Problem requirements:
Print word for word whatever lies between the first line of the material and the line holding "The following list", both included, and omit all pictures.

Material for this task:

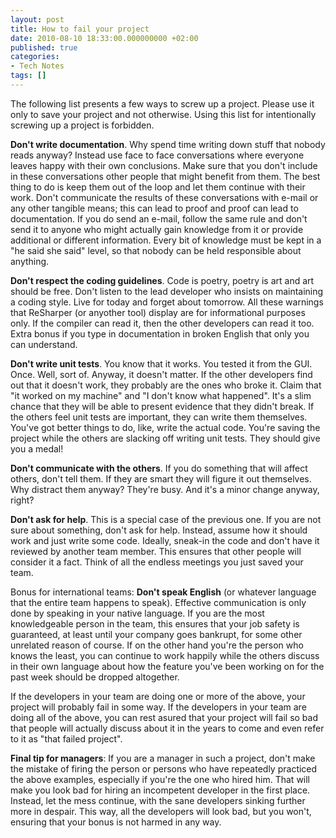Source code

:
 ```yaml
---
layout: post
title: How to fail your project
date: 2010-08-10 18:33:00.000000000 +02:00
published: true
categories:
- Tech Notes
tags: []
---
```


The following list presents a few ways to screw up a project. Please use it only to save your project and not otherwise. Using this list for intentionally screwing up a project is forbidden.

<strong>Don't write documentation</strong>. Why spend time writing down stuff that nobody reads anyway? Instead use face to face conversations where everyone leaves happy with their own conclusions. Make sure that you don't include in these conversations other people that might benefit from them. The best thing to do is keep them out of the loop and let them continue with their work. Don't communicate the results of these conversations with e-mail or any other tangible means; this can lead to proof and proof can lead to documentation. If you do send an e-mail, follow the same rule and don't send it to anyone who might actually gain knowledge from it or provide additional or different information. Every bit of knowledge must be kept in a "he said she said" level, so that nobody can be held responsible about anything.

<strong>Don't respect the coding guidelines</strong>. Code is poetry, poetry is art and art should be free. Don't listen to the lead developer who insists on maintaining a coding style. Live for today and forget about tomorrow. All these warnings that ReSharper (or anyother tool) display are for informational purposes only. If the compiler can read it, then the other developers can read it too. Extra bonus if you type in documentation in broken English that only you can understand.

<strong>Don't write unit tests</strong>. You know that it works. You tested it from the GUI. Once. Well, sort of. Anyway, it doesn't matter. If the other developers find out that it doesn't work, they probably are the ones who broke it. Claim that "it worked on my machine" and "I don't know what happened". It's a slim chance that they will be able to present evidence that they didn't break. If the others feel unit tests are important, they can write them themselves. You've got better things to do, like, write the actual code. You're saving the project while the others are slacking off writing unit tests. They should give you a medal!

<strong>Don't communicate with the others</strong>. If you do something that will affect others, don't tell them. If they are smart they will figure it out themselves. Why distract them anyway? They're busy. And it's a minor change anyway, right?

<strong>Don't ask for help</strong>. This is a special case of the previous one. If you are not sure about something, don't ask for help. Instead, assume how it should work and just write some code. Ideally, sneak-in the code and don't have it reviewed by another team member. This ensures that other people will consider it a fact. Think of all the endless meetings you just saved your team.

Bonus for international teams: <strong>Don't speak English</strong> (or whatever language that the entire team happens to speak). Effective communication is only done by speaking in your native language. If you are the most knowledgeable person in the team, this ensures that your job safety is guaranteed, at least until your company goes bankrupt, for some other unrelated reason of course. If on the other hand you're the person who knows the least, you can continue to work happily while the others discuss in their own language about how the feature you've been working on for the past week should be dropped altogether.

If the developers in your team are doing one or more of the above, your project will probably fail in some way. If the developers in your team are doing all of the above, you can rest asured that your project will fail so bad that people will actually discuss about it in the years to come and even refer to it as "that failed project".

<strong>Final tip for managers</strong>: If you are a manager in such a project, don't make the mistake of firing the person or persons who have repeatedly practiced the above examples, especially if you're the one who hired him. That will make you look bad for hiring an incompetent developer in the first place. Instead, let the mess continue, with the sane developers sinking further more in despair. This way, all the developers will look bad, but you won't, ensuring that your bonus is not harmed in any way.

Task response:
Source code

:
 ```yaml
---
layout: post
title: How to fail your project
date: 2010-08-10 18:33:00.000000000 +02:00
published: true
categories:
- Tech Notes
tags: []
---
```


The following list presents a few ways to screw up a project. Please use it only to save your project and not otherwise. Using this list for intentionally screwing up a project is forbidden.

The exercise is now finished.